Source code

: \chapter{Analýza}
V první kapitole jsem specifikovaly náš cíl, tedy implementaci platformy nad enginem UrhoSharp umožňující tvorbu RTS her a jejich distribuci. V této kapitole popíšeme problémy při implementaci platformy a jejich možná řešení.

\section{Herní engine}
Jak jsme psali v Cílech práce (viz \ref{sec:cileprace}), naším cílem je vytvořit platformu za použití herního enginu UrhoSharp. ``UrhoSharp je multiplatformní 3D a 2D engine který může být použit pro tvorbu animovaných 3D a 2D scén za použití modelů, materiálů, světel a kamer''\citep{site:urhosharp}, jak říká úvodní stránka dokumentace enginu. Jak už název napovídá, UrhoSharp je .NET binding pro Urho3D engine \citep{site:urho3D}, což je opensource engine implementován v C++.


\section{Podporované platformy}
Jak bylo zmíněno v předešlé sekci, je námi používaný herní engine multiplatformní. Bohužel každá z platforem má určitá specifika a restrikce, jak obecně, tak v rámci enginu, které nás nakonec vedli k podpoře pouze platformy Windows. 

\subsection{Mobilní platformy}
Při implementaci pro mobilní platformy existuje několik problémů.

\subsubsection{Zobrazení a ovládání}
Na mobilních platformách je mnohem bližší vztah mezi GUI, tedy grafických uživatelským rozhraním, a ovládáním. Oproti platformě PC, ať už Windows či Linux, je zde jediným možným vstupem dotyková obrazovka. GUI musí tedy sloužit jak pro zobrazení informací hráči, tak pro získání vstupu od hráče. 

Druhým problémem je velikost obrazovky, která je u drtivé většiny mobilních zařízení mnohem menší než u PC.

══════

§ EXERCISE GOAL: Output exactly the lines from the one containing "Jak jsme psali" through the last line of the records, both included. Output nothing else.

§ ANSWER BOX:
Jak jsme psali v Cílech práce (viz \ref{sec:cileprace}), naším cílem je vytvořit platformu za použití herního enginu UrhoSharp. ``UrhoSharp je multiplatformní 3D a 2D engine který může být použit pro tvorbu animovaných 3D a 2D scén za použití modelů, materiálů, světel a kamer''\citep{site:urhosharp}, jak říká úvodní stránka dokumentace enginu. Jak už název napovídá, UrhoSharp je .NET binding pro Urho3D engine \citep{site:urho3D}, což je opensource engine implementován v C++.


\section{Podporované platformy}
Jak bylo zmíněno v předešlé sekci, je námi používaný herní engine multiplatformní. Bohužel každá z platforem má určitá specifika a restrikce, jak obecně, tak v rámci enginu, které nás nakonec vedli k podpoře pouze platformy Windows. 

\subsection{Mobilní platformy}
Při implementaci pro mobilní platformy existuje několik problémů.

\subsubsection{Zobrazení a ovládání}
Na mobilních platformách je mnohem bližší vztah mezi GUI, tedy grafických uživatelským rozhraním, a ovládáním. Oproti platformě PC, ať už Windows či Linux, je zde jediným možným vstupem dotyková obrazovka. GUI musí tedy sloužit jak pro zobrazení informací hráči, tak pro získání vstupu od hráče. 

Druhým problémem je velikost obrazovky, která je u drtivé většiny mobilních zařízení mnohem menší než u PC.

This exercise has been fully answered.